Audio Module (stx.audio)
Text-to-speech synthesis and audio file playback. Supports multiple TTS backends with automatic fallback.
Quick Start
import scitex as stx
# Text-to-speech
stx.audio.speak("Analysis complete. 42 significant results found.")
# Play an audio file
stx.audio.play("notification.wav")
Key Functions
speak(text, backend=None, **kwargs)
Convert text to speech and play it through the default audio output. If no backend is specified, the first available backend is used.
# Use default backend
stx.audio.speak("Hello from SciTeX")
# Specify a backend
stx.audio.speak("Hello", backend="espeak")
play(path)
Play an audio file (WAV, MP3, etc.).
stx.audio.play("alert.wav")
stx.audio.play("recording.mp3")
list_backends()
List available TTS backends on the current system.
backends = stx.audio.list_backends()
# e.g., ['espeak', 'festival', 'pyttsx3']
Use Cases
Audible notifications are useful for long-running experiments:
import scitex as stx
@stx.session
def main(CONFIG=stx.INJECTED):
result = train_model() # Takes hours
stx.audio.speak(f"Training done.

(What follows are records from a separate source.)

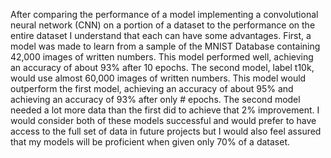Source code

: After comparing the performance of a model implementing a convolutional neural network (CNN) on a portion of a dataset to the performance on the entire dataset I understand that each can have some advantages.
First, a model was made to learn from a sample of the MNIST Database containing 42,000 images of written numbers. This model performed well, achieving an accuracy of about 93% after 10 epochs.
The second model, label t10k, would use almost 60,000 images of written numbers. This model would outperform the first model, achieving an accuracy of about 95% and achieving an accuracy of 93% after only # epochs.
The second model needed a lot more data than the first did to achieve that 2% improvement. I would consider both of these models successful and would prefer to have access to the full set of data in future projects but I would also feel assured that my models will be proficient when given only 70% of a dataset.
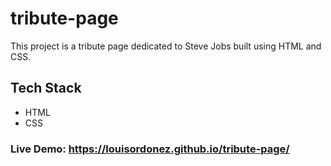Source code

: # tribute-page
This project is a tribute page dedicated to Steve Jobs built using HTML and CSS.

## Tech Stack
- HTML
- CSS

### Live Demo: https://louisordonez.github.io/tribute-page/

Accuracy: {result.accuracy:.1%}")
return 0
API Reference
SciTeX Audio - Text-to-Speech with Multiple Backends
- Backends (fallback order):
elevenlabs: ElevenLabs (paid, high quality, speed=1.2)
luxtts: LuxTTS (open-source, offline, voice-cloning, speed=2.0)
gtts: Google TTS (free, requires internet, speed=1.5)
pyttsx3: System TTS (offline, free, uses espeak/SAPI5)
- Usage:
from scitex_audio import speak speak(“Hello, world!”)
from scitex_audio import get_tts, LuxTTS tts = get_tts(“luxtts”) tts.speak(“Hello!”)
- scitex.audio.speak(text, backend=None, voice=None, play=True, output_path=None, fallback=None, rate=None, speed=None, mode=None, **kwargs)[source]
Convert text to speech with smart local/remote switching.
- Modes:
local: Always use local TTS backends (fails if audio unavailable)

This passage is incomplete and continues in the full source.